То, что древнегреческие мыслители Эллинистической эры не пытались создать «теорию всего», вовсе не говорило об их ущербности. И тогда, и сейчас для развития науки крайне важно отличать, какие задачи созрели для изучения, а какие – еще нет. Например, на рубеже XIX–XX вв. некоторые ведущие физики того времени, такие как Хендрик Лоренц и Макс Абрахам, затратили массу усилий на то, чтобы понять структуру открытого незадолго до того электрона. Все было напрасно: никто не смог добиться лучшего понимания природы электрона до тех пор, пока два десятилетия спустя не была изобретена квантовая механика.
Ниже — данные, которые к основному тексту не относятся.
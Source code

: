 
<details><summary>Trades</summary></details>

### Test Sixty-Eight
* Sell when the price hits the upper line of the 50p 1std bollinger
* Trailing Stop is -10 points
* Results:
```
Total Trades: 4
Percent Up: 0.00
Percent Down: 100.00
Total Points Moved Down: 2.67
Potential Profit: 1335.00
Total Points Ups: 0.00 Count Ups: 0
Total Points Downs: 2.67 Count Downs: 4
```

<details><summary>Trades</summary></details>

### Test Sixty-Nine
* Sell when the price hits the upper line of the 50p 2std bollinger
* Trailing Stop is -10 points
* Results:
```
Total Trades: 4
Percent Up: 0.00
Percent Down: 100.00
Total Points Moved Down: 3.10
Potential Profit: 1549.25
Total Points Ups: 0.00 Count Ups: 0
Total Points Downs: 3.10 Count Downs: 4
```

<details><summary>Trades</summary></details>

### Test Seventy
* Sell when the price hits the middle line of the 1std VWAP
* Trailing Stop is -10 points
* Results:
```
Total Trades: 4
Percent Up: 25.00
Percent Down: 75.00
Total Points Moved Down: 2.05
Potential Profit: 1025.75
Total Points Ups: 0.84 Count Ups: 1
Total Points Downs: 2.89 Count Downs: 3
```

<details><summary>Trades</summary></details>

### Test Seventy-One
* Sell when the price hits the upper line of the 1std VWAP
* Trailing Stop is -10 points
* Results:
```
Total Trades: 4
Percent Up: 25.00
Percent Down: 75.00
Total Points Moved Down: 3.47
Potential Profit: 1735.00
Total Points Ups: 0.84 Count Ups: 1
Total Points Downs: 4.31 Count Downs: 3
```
Создание и развитие Специальной теории относительности Альбертом Эйнштейном стало возможно благодаря тому, что он решил не принимать во внимание, чем на самом деле являются электроны. А затем, в преклонном возрасте, Эйнштейн обратился к вопросу объединения известных природных взаимодействий и не достиг никакого успеха, поскольку в то время еще не было накоплено достаточно знаний для новой теории.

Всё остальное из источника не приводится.